For creating the world, a similar approach was taken for simulating a world in Symbulation. Since we didn’t need all the functions and other attributes as the SymWorld in Symbulation, we inherited certain functions that were necessary for this project. For our world, an empirical world constructor was used to birth the organisms. In the world, two different selection methods were used; elite select and tournament select. Elite select picks a set of the most fit individuals for the next generation while tournament select randomly samples a subset of the population and then chooses the most-fit individual in that sample to progress to the next generation. These functions were originally created in Empirical, but changed slightly to fit this project, some of which included things such as passing the pointer to DoBirth.
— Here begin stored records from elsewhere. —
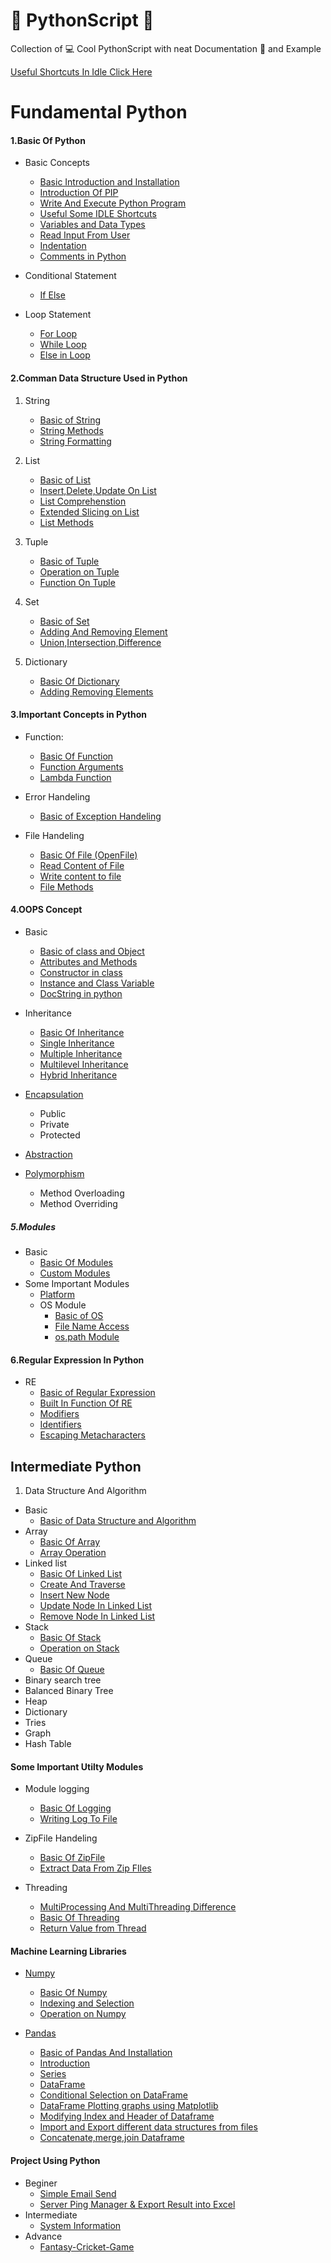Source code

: # :snake: PythonScript :page_with_curl:
Collection of :computer: Cool PythonScript with neat Documentation :page_facing_up: and Example

[Useful Shortcuts In Idle Click Here](https://github.com/chavarera/PythonScript/blob/master/Basic/IdleShortcuts.md)
# Fundamental Python
#### 1.Basic Of Python
- Basic Concepts
  - [Basic Introduction and Installation](https://github.com/chavarera/PythonScript/blob/master/Basic/Introduction.md)
  - [Introduction Of PIP](https://github.com/chavarera/PythonScript/blob/master/Basic/PIPIntroduction.md)
  - [Write And Execute Python Program](https://github.com/chavarera/PythonScript/blob/master/Basic/FirstProgram.md)
  - [Useful Some IDLE Shortcuts](https://github.com/chavarera/PythonScript/blob/master/Basic/IdleShortcuts.md)
  - [Variables and Data Types](https://github.com/chavarera/PythonScript/blob/master/Basic/VariableAndDataTypes.md)
  - [Read Input From User](https://github.com/chavarera/PythonScript/blob/master/Basic/UserInput.md)
  - [Indentation](https://github.com/chavarera/PythonScript/blob/master/Basic/indentation.md)
  - [Comments in Python](https://github.com/chavarera/PythonScript/blob/master/Basic/Comments.md)

- Conditional Statement
  - [If Else](https://github.com/chavarera/PythonScript/blob/master/Basic/ConditionalStatementIfelse.md)
- Loop Statement
  - [For Loop](https://github.com/chavarera/PythonScript/blob/master/Basic/ForLoop.md)
  - [While Loop](https://github.com/chavarera/PythonScript/blob/master/Basic/WhileLoop.md)
  - [Else in Loop](https://github.com/chavarera/PythonScript/blob/master/Basic/ElseinLoop.md)

#### 2.Comman Data Structure Used in Python
1. String
    - [Basic of String](https://github.com/chavarera/PythonScript/blob/master/Data_Structure_In_Python/String/BasicOfStrings.md)
    - [String Methods](https://github.com/chavarera/PythonScript/blob/master/Data_Structure_In_Python/String/StringMethods.md)
    - [String Formatting](https://github.com/chavarera/PythonScript/blob/master/Data_Structure_In_Python/String/StringFormatting.md)
 
2. List
    - [Basic of List](https://github.com/chavarera/PythonScript/blob/master/Data_Structure_In_Python/List/BasicOfList.md)
    - [Insert,Delete,Update On List](https://github.com/chavarera/PythonScript/blob/master/Data_Structure_In_Python/List/Insertdeleteupdateonlist.md)
    - [List Comprehenstion](https://github.com/chavarera/PythonScript/blob/master/Data_Structure_In_Python/List/ListComprehension.md)
    - [Extended Slicing on List](https://github.com/chavarera/PythonScript/blob/master/Data_Structure_In_Python/List/ExtendedSlicing.md)
   - [List Methods](https://github.com/chavarera/PythonScript/blob/master/Data_Structure_In_Python/List/ListMethods.md)
 
  
 3. Tuple
    - [Basic of Tuple](https://github.com/chavarera/PythonScript/blob/master/Data_Structure_In_Python/Tuple/BasicOfTuple.md)
    - [Operation on Tuple](https://github.com/chavarera/PythonScript/blob/master/Data_Structure_In_Python/Tuple/OperationOnTuple.md)
    -  [Function On Tuple](https://github.com/chavarera/PythonScript/blob/master/Data_Structure_In_Python/Tuple/FunctionOnTuple.md)

4. Set
    - [Basic of Set](https://github.com/chavarera/PythonScript/blob/master/Data_Structure_In_Python/Set/BasicOfSet.md)
    - [Adding And Removing Element](https://github.com/chavarera/PythonScript/blob/master/Data_Structure_In_Python/Set/InsertRemoveitemfromset.md)
    - [Union,Intersection,Difference](https://github.com/chavarera/PythonScript/blob/master/Data_Structure_In_Python/Set/MathmaticalOperationonset.md)

5. Dictionary
    - [Basic Of Dictionary](https://github.com/chavarera/PythonScript/blob/master/Data_Structure_In_Python/Dictionary/BasicOfDictionary.md)
   - [Adding Removing Elements](https://github.com/chavarera/PythonScript/blob/master/Data_Structure_In_Python/Dictionary/BasicOperation.md)
  
#### 3.Important Concepts in Python
- Function:
  - [Basic Of Function ](https://github.com/chavarera/PythonScript/blob/master/Function/BasicOfFunction.md)
  - [Function Arguments](https://github.com/chavarera/PythonScript/blob/master/Function/FunctionParameter.md)
  - [Lambda Function](https://github.com/chavarera/PythonScript/blob/master/Function/Lambdafunction.md)
  
  
- Error Handeling
  - [Basic of Exception Handeling](https://github.com/chavarera/PythonScript/blob/master/ErrorHandling/BasicOfException.md)

- File Handeling
  - [Basic Of File (OpenFile)](https://github.com/chavarera/PythonScript/blob/master/FileHandeling/BasicOpenFile.md)
  - [Read Content of File](https://github.com/chavarera/PythonScript/blob/master/FileHandeling/ReadContentOfFile.md)
  - [Write content to file](https://github.com/chavarera/PythonScript/blob/master/FileHandeling/WriteContetToFile.md)
  - [File Methods](https://github.com/chavarera/PythonScript/blob/master/FileHandeling/FileMethods.md)
  

#### 4.OOPS Concept
  - Basic
    - [Basic of class and Object](https://github.com/chavarera/PythonScript/blob/master/Class/ClassesandObjects.md)
    - [Attributes and Methods](https://github.com/chavarera/PythonScript/blob/master/Class/AttributesandMethods.md)
    - [Constructor in class](https://github.com/chavarera/PythonScript/blob/master/Class/Constructor%20class.md)
    - [Instance and Class Variable](https://github.com/chavarera/PythonScript/blob/master/Class/InstanceandClassVariables.md)
    - [DocString in python](https://github.com/chavarera/PythonScript/blob/master/Class/DocStrings.md)
    
  - Inheritance 
    - [Basic Of Inheritance](https://github.com/chavarera/PythonScript/blob/master/Class/BasicOfInheritance.md)
    - [Single Inheritance](https://github.com/chavarera/PythonScript/blob/master/Class/SingleInheritance.md)
    - [Multiple Inheritance](https://github.com/chavarera/PythonScript/blob/master/Class/multipleinheritance.md)
    - [Multilevel Inheritance](https://github.com/chavarera/PythonScript/blob/master/Class/MultilevelInheritance.md)
    - [Hybrid Inheritance](https://github.com/chavarera/PythonScript/blob/master/Class/Hybridinheritance.md)
  
  - [Encapsulation](https://github.com/chavarera/PythonScript/blob/master/Class/Encapsulation.md)
    - Public 
    - Private
    - Protected
  - [Abstraction](https://github.com/chavarera/PythonScript/blob/master/Class/Abstraction.md)
  - [Polymorphism](https://github.com/chavarera/PythonScript/blob/master/Class/Polymorphism.md)
    - Method Overloading
    - Method Overriding
    

##### 5.Modules
  - Basic
    - [Basic Of Modules](https://github.com/chavarera/PythonScript/blob/master/Module/BasicOfModule.md)
    - [Custom Modules](https://github.com/chavarera/PythonScript/blob/master/Module/BasicOfModule.md)
  - Some Important Modules
    - [Platform](https://github.com/chavarera/PythonScript/blob/master/Module/platform/platform.md)
    - OS Module
      - [Basic of OS](https://github.com/chavarera/PythonScript/blob/master/Module/os/BasicOfOsModule.md)
      - [File Name Access](https://github.com/chavarera/PythonScript/blob/master/Module/os/AccessFileNames.md)
      - [os.path Module](https://github.com/chavarera/PythonScript/blob/master/Module/os/pathModuleInOS.md)
#### 6.Regular Expression In Python
  - RE
    - [Basic of Regular Expression](https://github.com/chavarera/PythonScript/blob/master/Regex/BasicOfRegex.md)
    - [Built In Function Of RE](https://github.com/chavarera/PythonScript/blob/master/Regex/BuiltInFunctions.md)
    - [Modifiers](https://github.com/chavarera/PythonScript/blob/master/Regex/Modifiers.md)
    - [Identifiers](https://github.com/chavarera/PythonScript/blob/master/Regex/Identifiers.md)
    - [Escaping Metacharacters](https://github.com/chavarera/PythonScript/blob/master/Regex/EscapingMetacharacters.md)

## Intermediate Python
1. Data Structure And Algorithm
  - Basic
    - [Basic of Data Structure and Algorithm](https://github.com/chavarera/PythonScript/blob/master/DataStructureAndAlgorithm/BasicOfDataStructureandAlgorithm.md)
  - Array
    - [Basic Of Array](https://github.com/chavarera/PythonScript/blob/master/DataStructureAndAlgorithm/Array.md)
    - [Array Operation](https://github.com/chavarera/PythonScript/blob/master/DataStructureAndAlgorithm/ArrayOperation.md)
  - Linked list
    - [Basic Of Linked List](https://github.com/chavarera/PythonScript/blob/master/DataStructureAndAlgorithm/LinkedList.md)
    - [Create And Traverse](https://github.com/chavarera/PythonScript/blob/master/DataStructureAndAlgorithm/CreatenTraverseLinkedList.md)
    - [ Insert New Node ](https://github.com/chavarera/PythonScript/blob/master/DataStructureAndAlgorithm/InsertionOnLinkedList.md)
    - [Update Node In Linked List](https://github.com/chavarera/PythonScript/blob/master/DataStructureAndAlgorithm/UpdateLinkedList.md)
    - [Remove Node In Linked List](https://github.com/chavarera/PythonScript/blob/master/DataStructureAndAlgorithm/RemoveNodeInLinkedList.md)
  - Stack
    - [Basic Of Stack](https://github.com/chavarera/PythonScript/blob/master/DataStructureAndAlgorithm/BasicOfStack.md)
    - [Operation on Stack](https://github.com/chavarera/PythonScript/blob/master/DataStructureAndAlgorithm/StackOperation.md)
  - Queue
    - [Basic Of Queue](https://github.com/chavarera/PythonScript/blob/master/DataStructureAndAlgorithm/BasicOfQueue.md)
  - Binary search tree
  - Balanced Binary Tree
  - Heap
  - Dictionary
  - Tries
  - Graph
  - Hash Table
  
#### Some Important Utilty Modules
  - Module logging
    - [Basic Of Logging](https://github.com/chavarera/PythonScript/blob/master/Logging/1.BasicOfLogging.py)
    - [Writing Log To File](https://github.com/chavarera/PythonScript/blob/master/Logging/2.WriteLogToFile.py)
    
 - ZipFile Handeling
    - [Basic Of ZipFile](https://github.com/chavarera/PythonScript/blob/master/ZipFileHandleing/1.Basicofzipfile.py)
    - [Extract Data From Zip FIles](https://github.com/chavarera/PythonScript/blob/master/ZipFileHandleing/2.ExtractDataFromZipFile.py)

- Threading
  - [MultiProcessing And MultiThreading Difference](https://github.com/chavarera/PythonScript/blob/master/Threading/0.MultiprocessingAndMultithreadingDifference.py)
  - [Basic Of Threading](https://github.com/chavarera/PythonScript/blob/master/Threading/1.BasicOfThreading.py)
  - [Return Value from Thread](https://github.com/chavarera/PythonScript/blob/master/Threading/2.GetReturnValueFromThread.py)


#### Machine Learning Libraries
  - [Numpy](https://github.com/chavarera/PythonScript/tree/master/MachineLearning/Numpy)
    - [Basic Of Numpy](https://github.com/chavarera/PythonScript/blob/master/MachineLearning/Numpy/1.BasicOfNumpy.py)
    - [Indexing and Selection](https://github.com/chavarera/PythonScript/blob/master/MachineLearning/Numpy/2.Indexing_Selection_in_Numpy.py)
    - [Operation on Numpy](https://github.com/chavarera/PythonScript/blob/master/MachineLearning/Numpy/3.Operation_on_numpy_array.py)
    
 - [Pandas](https://github.com/chavarera/PythonScript/tree/master/MachineLearning/Pandas)
   - [Basic of Pandas And Installation](https://github.com/chavarera/PythonScript/blob/master/MachineLearning/Pandas/1.BasicofPandas.py)
   - [Introduction](https://github.com/chavarera/PythonScript/blob/master/MachineLearning/Pandas/1.IntroductionOfPandas.py)
   - [Series](https://github.com/chavarera/PythonScript/blob/master/MachineLearning/Pandas/2.SeriesInPandas.py)
   - [DataFrame](https://github.com/chavarera/PythonScript/blob/master/MachineLearning/Pandas/3.DataFramesInPandas.py)
   - [Conditional Selection on DataFrame](https://github.com/chavarera/PythonScript/blob/master/MachineLearning/Pandas/4.ConditionalSelectionPandas.py)
   - [DataFrame Plotting graphs using Matplotlib](https://github.com/chavarera/PythonScript/blob/master/MachineLearning/Pandas/5.SingleDataFramePlotUSingMatplotlib.py)
   - [Modifying Index and Header of Dataframe](https://github.com/chavarera/PythonScript/blob/master/MachineLearning/Pandas/6.ChangingIndexAndHeaders.py)
   - [Import and Export different data structures from files](https://github.com/chavarera/PythonScript/blob/master/MachineLearning/Pandas/7.ImportAndExportFiles.py)
   - [Concatenate,merge,join Dataframe](https://github.com/chavarera/PythonScript/blob/master/MachineLearning/Pandas/8.Concatenate%2CMerge%2CJoin.py)

#### Project Using Python
  - Beginer
    - [Simple Email Send](https://github.com/chavarera/PythonScript/tree/master/UsefulStuffs/Email)
    - [Server Ping Manager & Export Result into Excel](https://github.com/chavarera/ServerPingManager)
  - Intermediate
    - [System Information](https://github.com/chavarera/PythonScript/tree/master/UsefulStuffs/SystemInformer)
  - Advance
    - [Fantasy-Cricket-Game](https://github.com/chavarera/Fantasy-Cricket-Game)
The DoBirth function is where I spent a fair amount of time with, which is shown for tournament select below.
void AvidaGPTournamentSelect(AvidaGPWorld & world, size_t t_size, size_t tourny_count=1) {
emp_assert(t_size > 0, "Cannot have a tournament with zero organisms.", t_size, world.GetNumOrgs());
emp_assert(t_size <= world.GetNumOrgs(), "Tournament too big for world.", t_size, world.GetNumOrgs());
emp_assert(tourny_count > 0);
emp::vector<size_t> entries;
for (size_t T = 0; T < tourny_count; T++) {
entries.resize(0);
// Choose organisms for this tournament (with replacement!)
for (size_t i=0; i < t_size; i++) entries.push_back(
world.GetRandomOrgID()
);
double best_fit = world.CalcFitnessID(entries[0]);
size_t best_id = entries[0];
// Search for a higher fit org in the tournament.
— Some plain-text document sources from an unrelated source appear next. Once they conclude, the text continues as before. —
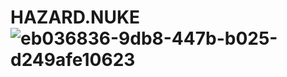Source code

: # HAZARD.NUKE![eb036836-9db8-447b-b025-d249afe10623](https://user-images.githubusercontent.com/118045429/201465427-4957bdb7-80c1-4eca-ac0b-4a9ff813db1e.png)
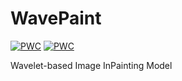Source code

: # WavePaint

[![PWC](https://img.shields.io/endpoint.svg?url=https://paperswithcode.com/badge/wavepaint-resource-efficient-token-mixer-for/image-inpainting-on-imagenet)](https://paperswithcode.com/sota/image-inpainting-on-imagenet?p=wavepaint-resource-efficient-token-mixer-for)
[![PWC](https://img.shields.io/endpoint.svg?url=https://paperswithcode.com/badge/wavepaint-resource-efficient-token-mixer-for/image-inpainting-on-celeba-hq)](https://paperswithcode.com/sota/image-inpainting-on-celeba-hq?p=wavepaint-resource-efficient-token-mixer-for)

Wavelet-based Image InPainting Model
for (size_t i = 1; i < t_size; i++) {
const double cur_fit = world.CalcFitnessID(entries[i]);
if (cur_fit > best_fit) {
best_fit = cur_fit;
best_id = entries[i];
}
}
// Place the highest fitness into the next generation!
world.DoBirth(world.GetOrgPtr(best_id), best_id, 1 );
}
}
🔗 Problems Encountered
During this summer, I had a lot of internet and power issues which caused delays with the overall progression of this project. Initially we had tried to override the empirical world birth format, known as DoBirth, however there isn’t any way to get the original host organism from ‘mem’ since it’s just the genome and not the whole organism. As a result, the elite select and tournament select functions were recreated to fit our DoBirth method for this project.
🔗 Conclusion
I had a great time working on this project despite the delays due to having a multitude of power and internet issues. I’ve gained valuable skills, such as working with others, and analyzing files. On top of this, the enrichment seminars were really helpful with gaining new perspectives and skills that I will carry into my career. WAVES is a great intersection between computer science and biology, something that was very interesting and also tough for me due to my lack of knowledge in the biology area. My advice for the next onboarding student is to communicate well with your mentors and team when you feel overwhelmed! Empirical is such a large library and while very interesting, most files will not be necessary for your own project.
🔗 Acknowledgements
Thank you so much to the WAVES team for putting this workshop together! It’s been a blast to work with you all, and I wish you all the best going forward! From the group meetings to Matthew’s ice breakers, it’s been a great summer.
Special thanks to my mentor, Anya Vostinar for guiding me throughout this summer and being patient with me.
This work is supported through Active LENS: Learning Evolution and the Nature of Science using Evolution in Action (NSF IUSE #1432563). Any opinions, findings, and conclusions or recommendations expressed in this material are those of the author(s) and do not necessarily reflect the views of the National Science Foundation.